City schools must think outside box
Commentary: Be flexible with educational model
As a parent of children struggling through rigorous academic programs in a world largely devoid of in-school instruction to access the curriculum, I understood the decision to continue virtual learning for Dunkirk City School District coming out of the Christmas holidays, even supported it. What could be more important than protecting children, teachers and school personnel? According to the district and countless other school districts throughout Western New York, it appears that the answer to this seemingly rhetorical question is athletics.
Dunkirk has held dozens of in-school athletic events this past fall, allowed practices to begin for “Low & Moderate” risk sports such as bowling and swimming to begin, and recently announced that “High Risk” indoor sports would begin as well to much media and local fanfare.
It should be noted at this point that those who know me and the students referenced above would undoubtedly agree that there literally is no larger supporter of youth athletics in the area than myself. I routinely spend countless hours in the car to provide these opportunities to my children because I know that these activities provide invaluable life lessons and social growth, I am far from an anti-athletics parent.
However, these benefits do not distract from the undeniable truth that local school districts, specifically the city schools throughout this pandemic have consistently forgotten or failed to focus on their primary mission which is to educate the youth of the area.
Countless hours and untold millions have been expended on non-core functions such as athletics, child care centers, etc while the core mission falls farther and farther behind and academic outcomes become worse and worse.
The “best” educational system offered to district students in sixth to 12th grades features two days a week of in-person instruction, two days of asynchronous remote instruction (read teach yourself as a student) and one “office hours” day and has only been offered sporadically due to the pandemic, including not since before the holiday break.

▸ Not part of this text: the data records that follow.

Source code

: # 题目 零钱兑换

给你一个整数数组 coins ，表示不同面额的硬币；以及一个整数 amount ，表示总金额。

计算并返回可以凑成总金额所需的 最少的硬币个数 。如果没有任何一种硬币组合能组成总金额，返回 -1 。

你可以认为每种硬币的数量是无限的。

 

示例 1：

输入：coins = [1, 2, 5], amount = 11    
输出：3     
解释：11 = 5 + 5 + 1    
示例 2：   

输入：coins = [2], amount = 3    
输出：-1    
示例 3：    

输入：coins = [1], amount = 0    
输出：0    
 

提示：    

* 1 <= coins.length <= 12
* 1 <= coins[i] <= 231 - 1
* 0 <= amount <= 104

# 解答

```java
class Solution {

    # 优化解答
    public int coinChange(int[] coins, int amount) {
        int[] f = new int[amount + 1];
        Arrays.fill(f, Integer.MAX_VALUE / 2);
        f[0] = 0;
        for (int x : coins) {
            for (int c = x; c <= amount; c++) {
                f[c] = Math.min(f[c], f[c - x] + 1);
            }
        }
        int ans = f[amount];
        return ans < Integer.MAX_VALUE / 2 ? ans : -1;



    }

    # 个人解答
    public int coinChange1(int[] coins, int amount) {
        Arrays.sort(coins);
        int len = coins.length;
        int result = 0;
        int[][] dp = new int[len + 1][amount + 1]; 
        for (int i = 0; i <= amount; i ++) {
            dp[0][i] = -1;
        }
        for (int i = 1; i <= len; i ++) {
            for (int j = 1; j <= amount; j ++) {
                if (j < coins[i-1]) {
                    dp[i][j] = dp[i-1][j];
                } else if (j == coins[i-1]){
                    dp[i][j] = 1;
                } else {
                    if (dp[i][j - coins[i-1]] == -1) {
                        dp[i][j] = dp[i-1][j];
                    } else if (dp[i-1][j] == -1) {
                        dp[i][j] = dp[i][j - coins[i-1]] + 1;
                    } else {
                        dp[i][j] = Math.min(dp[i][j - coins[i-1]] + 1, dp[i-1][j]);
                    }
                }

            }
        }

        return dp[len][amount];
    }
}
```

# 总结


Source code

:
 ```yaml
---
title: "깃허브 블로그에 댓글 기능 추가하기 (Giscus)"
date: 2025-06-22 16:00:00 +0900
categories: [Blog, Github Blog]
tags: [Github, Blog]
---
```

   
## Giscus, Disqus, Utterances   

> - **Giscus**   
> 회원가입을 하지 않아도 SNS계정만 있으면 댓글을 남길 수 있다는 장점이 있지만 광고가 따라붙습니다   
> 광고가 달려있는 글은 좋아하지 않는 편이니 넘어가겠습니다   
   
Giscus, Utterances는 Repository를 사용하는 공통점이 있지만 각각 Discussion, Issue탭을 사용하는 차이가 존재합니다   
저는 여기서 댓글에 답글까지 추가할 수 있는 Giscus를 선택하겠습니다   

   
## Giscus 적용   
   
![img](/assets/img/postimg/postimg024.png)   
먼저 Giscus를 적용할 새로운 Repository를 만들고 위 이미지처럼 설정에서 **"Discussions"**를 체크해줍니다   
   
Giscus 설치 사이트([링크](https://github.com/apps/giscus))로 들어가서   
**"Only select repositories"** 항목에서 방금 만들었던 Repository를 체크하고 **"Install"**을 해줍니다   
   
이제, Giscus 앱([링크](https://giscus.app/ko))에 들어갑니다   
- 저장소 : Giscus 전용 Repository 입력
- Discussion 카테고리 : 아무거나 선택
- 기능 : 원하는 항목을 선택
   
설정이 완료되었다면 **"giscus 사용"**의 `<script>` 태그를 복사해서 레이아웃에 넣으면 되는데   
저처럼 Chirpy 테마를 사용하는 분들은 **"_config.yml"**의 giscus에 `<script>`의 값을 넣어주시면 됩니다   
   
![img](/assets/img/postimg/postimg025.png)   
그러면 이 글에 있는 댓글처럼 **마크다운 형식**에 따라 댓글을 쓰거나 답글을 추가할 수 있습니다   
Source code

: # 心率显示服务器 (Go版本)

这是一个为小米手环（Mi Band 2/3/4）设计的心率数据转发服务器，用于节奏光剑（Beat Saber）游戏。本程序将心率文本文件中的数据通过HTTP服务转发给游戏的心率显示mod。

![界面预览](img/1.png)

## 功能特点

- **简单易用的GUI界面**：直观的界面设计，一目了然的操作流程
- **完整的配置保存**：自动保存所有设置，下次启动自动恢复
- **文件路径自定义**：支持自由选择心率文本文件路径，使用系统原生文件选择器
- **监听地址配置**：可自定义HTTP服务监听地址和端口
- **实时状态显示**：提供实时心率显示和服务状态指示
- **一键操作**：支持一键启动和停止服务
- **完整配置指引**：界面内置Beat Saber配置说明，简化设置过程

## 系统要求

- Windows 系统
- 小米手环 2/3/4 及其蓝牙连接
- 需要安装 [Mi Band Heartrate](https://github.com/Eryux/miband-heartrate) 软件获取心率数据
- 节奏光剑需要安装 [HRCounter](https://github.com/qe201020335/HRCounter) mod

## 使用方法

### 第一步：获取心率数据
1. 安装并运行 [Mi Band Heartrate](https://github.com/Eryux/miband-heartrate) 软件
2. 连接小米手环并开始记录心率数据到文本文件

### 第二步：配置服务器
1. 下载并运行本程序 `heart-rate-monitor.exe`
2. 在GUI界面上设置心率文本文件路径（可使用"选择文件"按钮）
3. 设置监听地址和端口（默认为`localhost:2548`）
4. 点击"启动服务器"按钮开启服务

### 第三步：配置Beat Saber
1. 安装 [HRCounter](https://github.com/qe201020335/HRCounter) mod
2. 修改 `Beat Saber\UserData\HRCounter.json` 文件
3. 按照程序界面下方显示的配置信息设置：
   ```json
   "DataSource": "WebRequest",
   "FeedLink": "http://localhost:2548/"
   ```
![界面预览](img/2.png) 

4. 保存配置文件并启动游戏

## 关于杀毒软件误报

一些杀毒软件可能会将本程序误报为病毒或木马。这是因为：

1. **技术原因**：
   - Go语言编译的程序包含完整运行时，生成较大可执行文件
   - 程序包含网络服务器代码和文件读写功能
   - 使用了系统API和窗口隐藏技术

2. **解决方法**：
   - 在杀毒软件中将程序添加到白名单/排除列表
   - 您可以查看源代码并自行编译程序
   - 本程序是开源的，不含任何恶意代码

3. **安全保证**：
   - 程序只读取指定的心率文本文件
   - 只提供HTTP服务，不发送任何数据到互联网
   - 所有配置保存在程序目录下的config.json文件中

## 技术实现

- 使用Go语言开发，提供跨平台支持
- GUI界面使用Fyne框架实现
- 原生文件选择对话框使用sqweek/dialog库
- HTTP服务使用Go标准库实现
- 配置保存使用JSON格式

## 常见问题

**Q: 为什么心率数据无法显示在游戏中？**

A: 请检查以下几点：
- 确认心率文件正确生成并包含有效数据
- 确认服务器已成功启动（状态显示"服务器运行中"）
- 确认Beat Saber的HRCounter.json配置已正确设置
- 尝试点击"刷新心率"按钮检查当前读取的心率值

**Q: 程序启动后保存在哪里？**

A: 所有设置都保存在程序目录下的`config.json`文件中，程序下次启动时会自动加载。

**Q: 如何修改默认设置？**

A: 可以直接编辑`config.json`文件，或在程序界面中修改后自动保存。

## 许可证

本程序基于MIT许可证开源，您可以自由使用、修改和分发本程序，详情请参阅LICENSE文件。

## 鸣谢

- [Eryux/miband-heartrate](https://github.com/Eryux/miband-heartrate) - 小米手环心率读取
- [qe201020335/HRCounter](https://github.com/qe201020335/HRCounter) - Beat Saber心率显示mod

Teachers have often seemed forced to “stick round pegs in square holes” saddled with imperfect technology solutions, and limited access to programs designed by professionals in remote learning and consistently parents complain that this year their children “aren’t learning anything.”
All of these developments are troubling on their own, now consider that these institutions of learning are consciously deciding to expend time and resources on “EXTRA” curricular activities at a time when the primary activities are struggling.
I often tell my children “The answer is often in the question, listen”. In this case the answer is in the label, “EXTRA” activities are extra and not one penny or minute should be expended on them until the primary mission is optimized. Is two days the best we can do in person due to safety concerns? If so is there science to support that basketball operating 7 days is somehow more safe?
Our schools have to be closed every Wednesday for cleaning, are the gyms, bowling alleys etc., also closed one day a week for cleaning? We can safely bus our athletes to places such as Olean and Allegany for hours on end but we cannot house these same students safely in our academic buildings?
I’ll leave this discussion with two facts. In the last adopted budget on the Dunkirk City School District website the athletics budget was approximately $332,000, not including transportation if I read it correctly.
I’m left to wonder if the repurposing of $332,000 could improve the educational outcomes of the students, purchase online programs, hire aides for teachers, or a litany of other improvements to help teachers teach subjects like math, science, history, etc. My son had the opportunity to play soccer this fall and it was a great experience for him.
However, consider this: he played approximately the same number of soccer games as he’s had in-person instruction this year — 11 games to 13 in person class days, factoring in practices the school has provided him nearly three times the amount of in-person instruction on how to play soccer as it has in Trigonometry, and English.
My parents offered me a couple relevant lessons I’m hoping the Dunkirk Board of Education might consider, specifically “Just because you can, it doesn’t mean you should” and “If your friends went and jumped off a bridge would you?”
Just because other districts are offering athletics doesn’t mean we should rubber stamp an approval the job of school leadership is to lead our students, not follow other districts.
Kory Ahlstrom is a Dunkirk resident.